→ Your goal
Pictures aside, repeat every entry exactly.

BEGIN

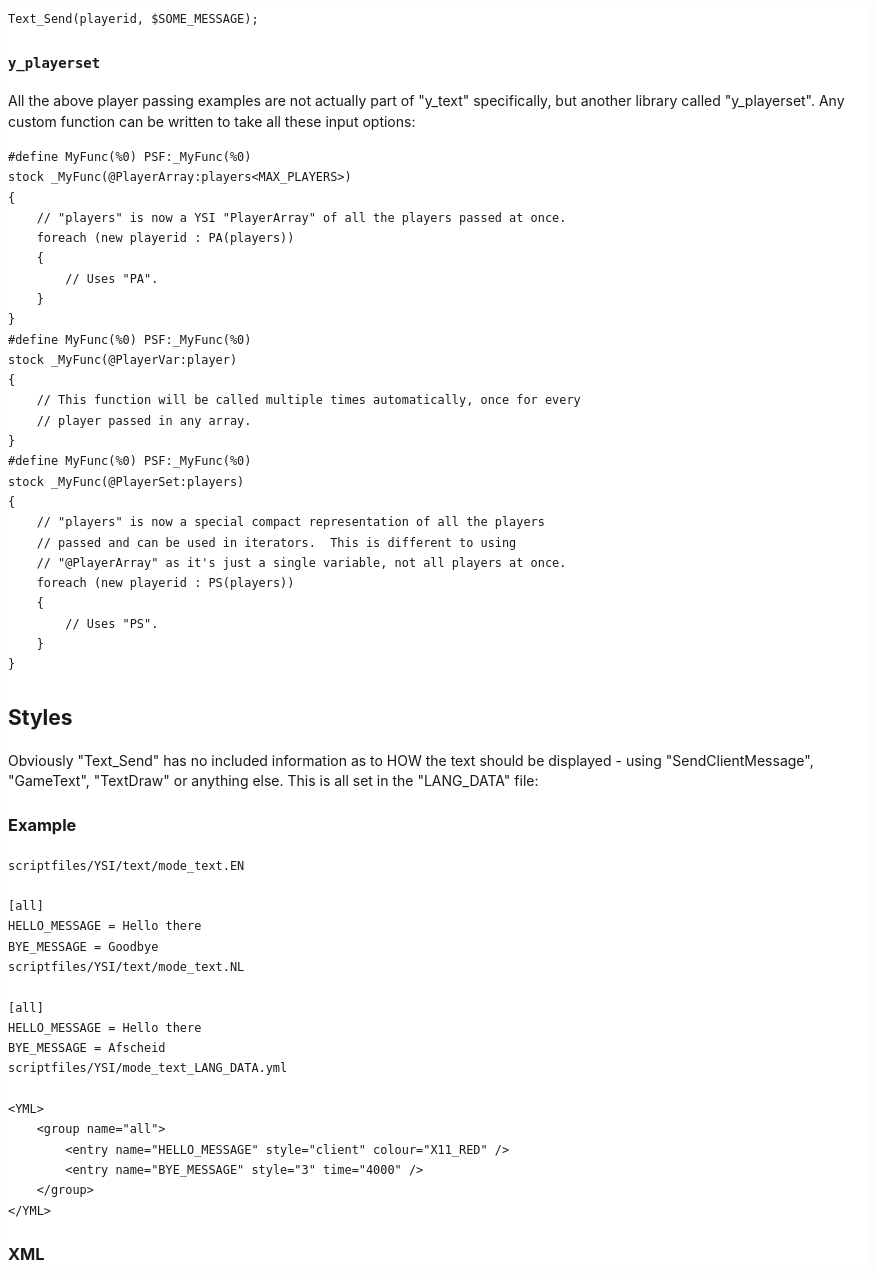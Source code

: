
 ```
Text_Send(playerid, $SOME_MESSAGE);
```

### `y_playerset`
All the above player passing examples are not actually part of "y_text" specifically, but another library called "y_playerset". Any custom function can be written to take all these input options:
```
#define MyFunc(%0) PSF:_MyFunc(%0)
stock _MyFunc(@PlayerArray:players<MAX_PLAYERS>)
{
    // "players" is now a YSI "PlayerArray" of all the players passed at once.
    foreach (new playerid : PA(players))
    {
        // Uses "PA".
    }
}
#define MyFunc(%0) PSF:_MyFunc(%0)
stock _MyFunc(@PlayerVar:player)
{
    // This function will be called multiple times automatically, once for every
    // player passed in any array.
}
#define MyFunc(%0) PSF:_MyFunc(%0)
stock _MyFunc(@PlayerSet:players)
{
    // "players" is now a special compact representation of all the players
    // passed and can be used in iterators.  This is different to using
    // "@PlayerArray" as it's just a single variable, not all players at once.
    foreach (new playerid : PS(players))
    {
        // Uses "PS".
    }
}
```
## Styles
Obviously "Text_Send" has no included information as to HOW the text should be displayed - using "SendClientMessage", "GameText", "TextDraw" or anything else. This is all set in the "LANG_DATA" file:

### Example
```
scriptfiles/YSI/text/mode_text.EN

[all]
HELLO_MESSAGE = Hello there
BYE_MESSAGE = Goodbye
scriptfiles/YSI/text/mode_text.NL

[all]
HELLO_MESSAGE = Hello there
BYE_MESSAGE = Afscheid
scriptfiles/YSI/mode_text_LANG_DATA.yml

<YML>
	<group name="all">
		<entry name="HELLO_MESSAGE" style="client" colour="X11_RED" />
		<entry name="BYE_MESSAGE" style="3" time="4000" />
	</group>
</YML>
```
### XML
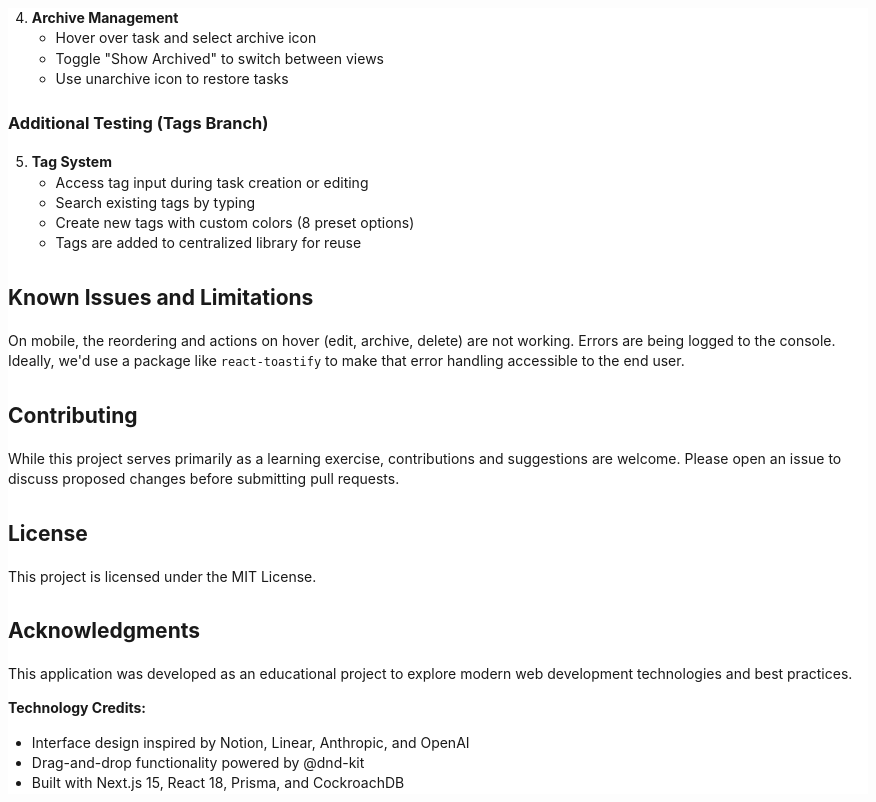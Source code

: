4. **Archive Management**
   - Hover over task and select archive icon
   - Toggle "Show Archived" to switch between views
   - Use unarchive icon to restore tasks

### Additional Testing (Tags Branch)

5. **Tag System**
   - Access tag input during task creation or editing
   - Search existing tags by typing
   - Create new tags with custom colors (8 preset options)
   - Tags are added to centralized library for reuse

## Known Issues and Limitations

On mobile, the reordering and actions on hover (edit, archive, delete) are not working.
Errors are being logged to the console. Ideally, we'd use a package like `react-toastify` to make that error handling accessible to the end user.

## Contributing

While this project serves primarily as a learning exercise, contributions and suggestions are welcome. Please open an issue to discuss proposed changes before submitting pull requests.

## License

This project is licensed under the MIT License.

## Acknowledgments

This application was developed as an educational project to explore modern web development technologies and best practices.

**Technology Credits:**

- Interface design inspired by Notion, Linear, Anthropic, and OpenAI
- Drag-and-drop functionality powered by @dnd-kit
- Built with Next.js 15, React 18, Prisma, and CockroachDB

END

→ Answer to the problem
Source code

:
 ```
Text_Send(playerid, $SOME_MESSAGE);
```

### `y_playerset`
All the above player passing examples are not actually part of "y_text" specifically, but another library called "y_playerset". Any custom function can be written to take all these input options:
```
#define MyFunc(%0) PSF:_MyFunc(%0)
stock _MyFunc(@PlayerArray:players<MAX_PLAYERS>)
{
    // "players" is now a YSI "PlayerArray" of all the players passed at once.
    foreach (new playerid : PA(players))
    {
        // Uses "PA".
    }
}
#define MyFunc(%0) PSF:_MyFunc(%0)
stock _MyFunc(@PlayerVar:player)
{
    // This function will be called multiple times automatically, once for every
    // player passed in any array.
}
#define MyFunc(%0) PSF:_MyFunc(%0)
stock _MyFunc(@PlayerSet:players)
{
    // "players" is now a special compact representation of all the players
    // passed and can be used in iterators.  This is different to using
    // "@PlayerArray" as it's just a single variable, not all players at once.
    foreach (new playerid : PS(players))
    {
        // Uses "PS".
    }
}
```
## Styles
Obviously "Text_Send" has no included information as to HOW the text should be displayed - using "SendClientMessage", "GameText", "TextDraw" or anything else. This is all set in the "LANG_DATA" file:

### Example
```
scriptfiles/YSI/text/mode_text.EN

[all]
HELLO_MESSAGE = Hello there
BYE_MESSAGE = Goodbye
scriptfiles/YSI/text/mode_text.NL

[all]
HELLO_MESSAGE = Hello there
BYE_MESSAGE = Afscheid
scriptfiles/YSI/mode_text_LANG_DATA.yml

<YML>
	<group name="all">
		<entry name="HELLO_MESSAGE" style="client" colour="X11_RED" />
		<entry name="BYE_MESSAGE" style="3" time="4000" />
	</group>
</YML>
```
### XML
Source code

:4. **Archive Management**
   - Hover over task and select archive icon
   - Toggle "Show Archived" to switch between views
   - Use unarchive icon to restore tasks

### Additional Testing (Tags Branch)

5. **Tag System**
   - Access tag input during task creation or editing
   - Search existing tags by typing
   - Create new tags with custom colors (8 preset options)
   - Tags are added to centralized library for reuse

## Known Issues and Limitations

On mobile, the reordering and actions on hover (edit, archive, delete) are not working.
Errors are being logged to the console. Ideally, we'd use a package like `react-toastify` to make that error handling accessible to the end user.

## Contributing

While this project serves primarily as a learning exercise, contributions and suggestions are welcome. Please open an issue to discuss proposed changes before submitting pull requests.

## License

This project is licensed under the MIT License.

## Acknowledgments

This application was developed as an educational project to explore modern web development technologies and best practices.

**Technology Credits:**

- Interface design inspired by Notion, Linear, Anthropic, and OpenAI
- Drag-and-drop functionality powered by @dnd-kit
- Built with Next.js 15, React 18, Prisma, and CockroachDB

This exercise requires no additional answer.